>>>>>

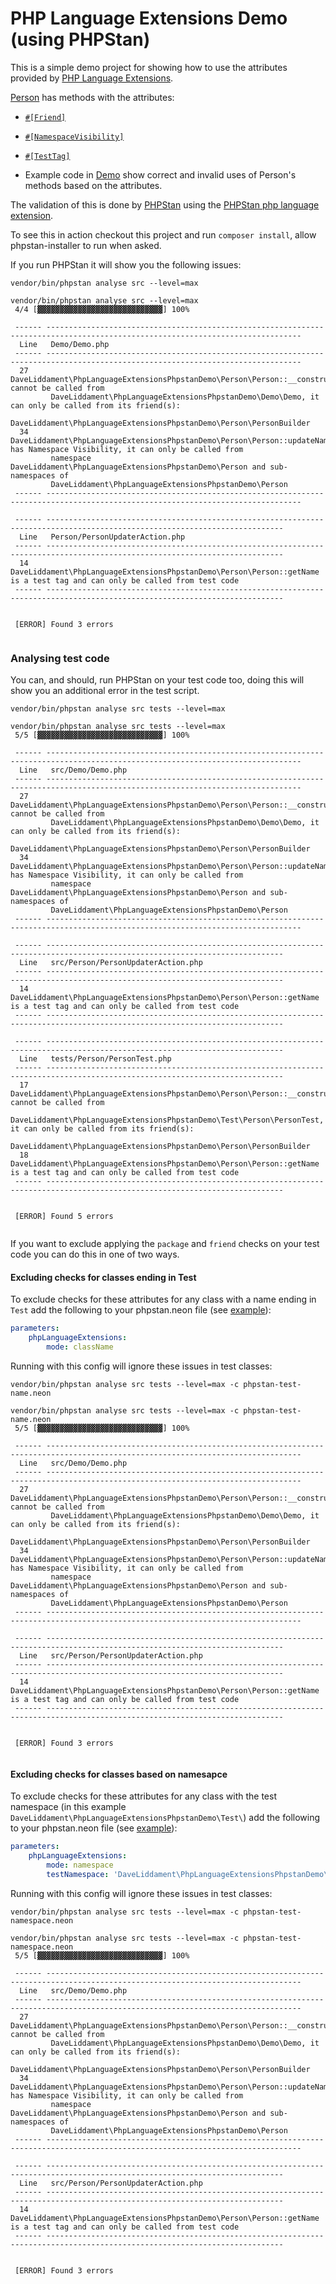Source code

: # PHP Language Extensions Demo (using PHPStan)

This is a simple demo project for showing how to use the attributes provided by [PHP Language Extensions](https://github.com/DaveLiddament/php-language-extensions).

[Person](src/Person/Person.php) has methods with the attributes:
- [`#[Friend]`](https://github.com/DaveLiddament/php-language-extensions#friend)
- [`#[NamespaceVisibility]`](https://github.com/DaveLiddament/php-language-extensions#namespaceVisibility)
- [`#[TestTag]`](https://github.com/DaveLiddament/php-language-extensions#testtag)

- Example code in [Demo](src/Demo/Demo.php) show correct and invalid uses of Person's methods based on the attributes.

The validation of this is done by [PHPStan](https://phpstan.org/) using the [PHPStan php language extension](https://github.com/DaveLiddament/phpstan-php-language-extensions).

To see this in action checkout this project and run `composer install`, allow phpstan-installer to run when asked.

If you run PHPStan it will show you the following issues:

```shell
vendor/bin/phpstan analyse src --level=max
```

```shell
vendor/bin/phpstan analyse src --level=max
 4/4 [▓▓▓▓▓▓▓▓▓▓▓▓▓▓▓▓▓▓▓▓▓▓▓▓▓▓▓▓] 100%

 ------ ------------------------------------------------------------------------------------------------------------------------------- 
  Line   Demo/Demo.php                                                                                                                  
 ------ ------------------------------------------------------------------------------------------------------------------------------- 
  27     DaveLiddament\PhpLanguageExtensionsPhpstanDemo\Person\Person::__construct cannot be called from                                
         DaveLiddament\PhpLanguageExtensionsPhpstanDemo\Demo\Demo, it can only be called from its friend(s):                            
         DaveLiddament\PhpLanguageExtensionsPhpstanDemo\Person\PersonBuilder                                                            
  34     DaveLiddament\PhpLanguageExtensionsPhpstanDemo\Person\Person::updateName has Namespace Visibility, it can only be called from  
         namespace DaveLiddament\PhpLanguageExtensionsPhpstanDemo\Person and sub-namespaces of                                          
         DaveLiddament\PhpLanguageExtensionsPhpstanDemo\Person                                                                          
 ------ ------------------------------------------------------------------------------------------------------------------------------- 

 ------ --------------------------------------------------------------------------------------------------------------------------- 
  Line   Person/PersonUpdaterAction.php                                                                                             
 ------ --------------------------------------------------------------------------------------------------------------------------- 
  14     DaveLiddament\PhpLanguageExtensionsPhpstanDemo\Person\Person::getName is a test tag and can only be called from test code  
 ------ --------------------------------------------------------------------------------------------------------------------------- 
 
                                                                                                                         
 [ERROR] Found 3 errors                                                                                                 
                                                         
```

### Analysing test code

You can, and should, run PHPStan on your test code too, doing this will show you an additional error in the test script.

```shell
vendor/bin/phpstan analyse src tests --level=max 
```

```shell
vendor/bin/phpstan analyse src tests --level=max
 5/5 [▓▓▓▓▓▓▓▓▓▓▓▓▓▓▓▓▓▓▓▓▓▓▓▓▓▓▓▓] 100%

 ------ ------------------------------------------------------------------------------------------------------------------------------- 
  Line   src/Demo/Demo.php                                                                                                              
 ------ ------------------------------------------------------------------------------------------------------------------------------- 
  27     DaveLiddament\PhpLanguageExtensionsPhpstanDemo\Person\Person::__construct cannot be called from                                
         DaveLiddament\PhpLanguageExtensionsPhpstanDemo\Demo\Demo, it can only be called from its friend(s):                            
         DaveLiddament\PhpLanguageExtensionsPhpstanDemo\Person\PersonBuilder                                                            
  34     DaveLiddament\PhpLanguageExtensionsPhpstanDemo\Person\Person::updateName has Namespace Visibility, it can only be called from  
         namespace DaveLiddament\PhpLanguageExtensionsPhpstanDemo\Person and sub-namespaces of                                          
         DaveLiddament\PhpLanguageExtensionsPhpstanDemo\Person                                                                          
 ------ ------------------------------------------------------------------------------------------------------------------------------- 

 ------ --------------------------------------------------------------------------------------------------------------------------- 
  Line   src/Person/PersonUpdaterAction.php                                                                                         
 ------ --------------------------------------------------------------------------------------------------------------------------- 
  14     DaveLiddament\PhpLanguageExtensionsPhpstanDemo\Person\Person::getName is a test tag and can only be called from test code  
 ------ --------------------------------------------------------------------------------------------------------------------------- 

 ------ --------------------------------------------------------------------------------------------------------------------------- 
  Line   tests/Person/PersonTest.php                                                                                                
 ------ --------------------------------------------------------------------------------------------------------------------------- 
  17     DaveLiddament\PhpLanguageExtensionsPhpstanDemo\Person\Person::__construct cannot be called from                            
         DaveLiddament\PhpLanguageExtensionsPhpstanDemo\Test\Person\PersonTest, it can only be called from its friend(s):           
         DaveLiddament\PhpLanguageExtensionsPhpstanDemo\Person\PersonBuilder                                                        
  18     DaveLiddament\PhpLanguageExtensionsPhpstanDemo\Person\Person::getName is a test tag and can only be called from test code  
 ------ --------------------------------------------------------------------------------------------------------------------------- 

                                                                                                                        
 [ERROR] Found 5 errors                                                                                                 
                                                                                                                                                                                                                                                
```

If you want to exclude applying the `package` and `friend` checks on your test code you can do this in one of two ways.

#### Excluding checks for classes ending in Test

To exclude checks for these attributes for any class with a name ending in `Test` add the following to your phpstan.neon file (see [example](phpstan-test-name.neon)):

```yaml
parameters:
    phpLanguageExtensions:
        mode: className
```

Running with this config will ignore these issues in test classes:

```shell
vendor/bin/phpstan analyse src tests --level=max -c phpstan-test-name.neon 
```

```shell
vendor/bin/phpstan analyse src tests --level=max -c phpstan-test-name.neon 
 5/5 [▓▓▓▓▓▓▓▓▓▓▓▓▓▓▓▓▓▓▓▓▓▓▓▓▓▓▓▓] 100%

 ------ ------------------------------------------------------------------------------------------------------------------------------- 
  Line   src/Demo/Demo.php                                                                                                              
 ------ ------------------------------------------------------------------------------------------------------------------------------- 
  27     DaveLiddament\PhpLanguageExtensionsPhpstanDemo\Person\Person::__construct cannot be called from                                
         DaveLiddament\PhpLanguageExtensionsPhpstanDemo\Demo\Demo, it can only be called from its friend(s):                            
         DaveLiddament\PhpLanguageExtensionsPhpstanDemo\Person\PersonBuilder                                                            
  34     DaveLiddament\PhpLanguageExtensionsPhpstanDemo\Person\Person::updateName has Namespace Visibility, it can only be called from  
         namespace DaveLiddament\PhpLanguageExtensionsPhpstanDemo\Person and sub-namespaces of                                          
         DaveLiddament\PhpLanguageExtensionsPhpstanDemo\Person                                                                          
 ------ ------------------------------------------------------------------------------------------------------------------------------- 

 ------ --------------------------------------------------------------------------------------------------------------------------- 
  Line   src/Person/PersonUpdaterAction.php                                                                                         
 ------ --------------------------------------------------------------------------------------------------------------------------- 
  14     DaveLiddament\PhpLanguageExtensionsPhpstanDemo\Person\Person::getName is a test tag and can only be called from test code  
 ------ --------------------------------------------------------------------------------------------------------------------------- 

                                                                                                                        
 [ERROR] Found 3 errors                                                                                                 
                                                                                                                   
```

#### Excluding checks for classes based on namesapce

To exclude checks for these attributes for any class with the test namespace (in this example `DaveLiddament\PhpLanguageExtensionsPhpstanDemo\Test\`) add the following to your phpstan.neon file (see [example](phpstan-test-namespace.neon)):

```yaml
parameters:
    phpLanguageExtensions:
        mode: namespace
        testNamespace: 'DaveLiddament\PhpLanguageExtensionsPhpstanDemo\Test\'
```

Running with this config will ignore these issues in test classes:

```shell
vendor/bin/phpstan analyse src tests --level=max -c phpstan-test-namespace.neon 
```

```shell
vendor/bin/phpstan analyse src tests --level=max -c phpstan-test-namespace.neon
 5/5 [▓▓▓▓▓▓▓▓▓▓▓▓▓▓▓▓▓▓▓▓▓▓▓▓▓▓▓▓] 100%

 ------ ------------------------------------------------------------------------------------------------------------------------------- 
  Line   src/Demo/Demo.php                                                                                                              
 ------ ------------------------------------------------------------------------------------------------------------------------------- 
  27     DaveLiddament\PhpLanguageExtensionsPhpstanDemo\Person\Person::__construct cannot be called from                                
         DaveLiddament\PhpLanguageExtensionsPhpstanDemo\Demo\Demo, it can only be called from its friend(s):                            
         DaveLiddament\PhpLanguageExtensionsPhpstanDemo\Person\PersonBuilder                                                            
  34     DaveLiddament\PhpLanguageExtensionsPhpstanDemo\Person\Person::updateName has Namespace Visibility, it can only be called from  
         namespace DaveLiddament\PhpLanguageExtensionsPhpstanDemo\Person and sub-namespaces of                                          
         DaveLiddament\PhpLanguageExtensionsPhpstanDemo\Person                                                                          
 ------ ------------------------------------------------------------------------------------------------------------------------------- 

 ------ --------------------------------------------------------------------------------------------------------------------------- 
  Line   src/Person/PersonUpdaterAction.php                                                                                         
 ------ --------------------------------------------------------------------------------------------------------------------------- 
  14     DaveLiddament\PhpLanguageExtensionsPhpstanDemo\Person\Person::getName is a test tag and can only be called from test code  
 ------ --------------------------------------------------------------------------------------------------------------------------- 

                                                                                                                        
 [ERROR] Found 3 errors                                                                                                 
                                                                                                                        
```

<<<<<

**Work instruction**
Verbatim copy, pictures excluded: output the lines from the first line of the records above through the line containing "- Example code".

**Written response**
Source code

: # PHP Language Extensions Demo (using PHPStan)

This is a simple demo project for showing how to use the attributes provided by [PHP Language Extensions](https://github.com/DaveLiddament/php-language-extensions).

[Person](src/Person/Person.php) has methods with the attributes:
- [`#[Friend]`](https://github.com/DaveLiddament/php-language-extensions#friend)
- [`#[NamespaceVisibility]`](https://github.com/DaveLiddament/php-language-extensions#namespaceVisibility)
- [`#[TestTag]`](https://github.com/DaveLiddament/php-language-extensions#testtag)

- Example code in [Demo](src/Demo/Demo.php) show correct and invalid uses of Person's methods based on the attributes.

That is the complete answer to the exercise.